SimpleAuthenticationBroker and AbstractConnection allow messages from a
Producer that fails logon
-------------------------------------------------------------------------------------------------
Key: AMQ-1049
URL: https://issues.apache.org/activemq/browse/AMQ-1049
Project: ActiveMQ
Issue Type: Bug
Components: Broker
Affects Versions: 4.1.0, 4.0.1
Environment: The OS is Windows XP. The producer is running in one JVM
loaded via JNI invokation with an embedded broker and a DemandForwardingBridge
that
is connecting to the remote broker via "tcp://127.0.0.1:61616". The consumer
and the BrokerService are running on the same machine but in another JVM also
loaded via JNI invokation but communicating with each other via
"vm://localhost".
Reporter: Chris Hofstaedter
I was trying to set up a SimpleAuthenticationBroker programatically rather than
through the xml. I've tried with 4.0.1 and 4.1. The symptom was that,
although the broker is set as an intercepter and it detects a bad password and
emits a SecurityException, the producer is still allowed to produce messages.

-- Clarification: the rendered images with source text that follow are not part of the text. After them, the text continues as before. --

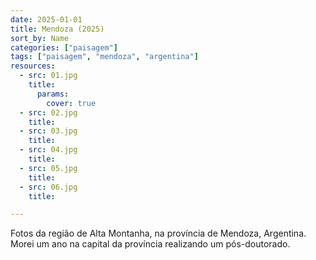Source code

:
 ```yaml
---
date: 2025-01-01
title: Mendoza (2025)
sort_by: Name
categories: ["paisagem"]
tags: ["paisagem", "mendoza", "argentina"]
resources:
  - src: 01.jpg
    title: 
      params:
        cover: true
  - src: 02.jpg
    title: 
  - src: 03.jpg
    title: 
  - src: 04.jpg
    title: 
  - src: 05.jpg
    title: 
  - src: 06.jpg
    title: 

---
```


Fotos da região de Alta Montanha, na província de Mendoza, Argentina. Morei um ano na capital da província realizando um pós-doutorado.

I can see the producer get the bad login indication through the following log
message:
WARN org.apache.activemq.network.DemandForwardingBridge - Unexpected remote
command: ConnectionError {commandId = 2, responseRequired = false, connectionId
= null, exception = java.lang.SecurityException: User name or password is
invalid.}
But then, the next thing I know, my consumers, that have successfully logged
in, start receiving messages from this very same producer.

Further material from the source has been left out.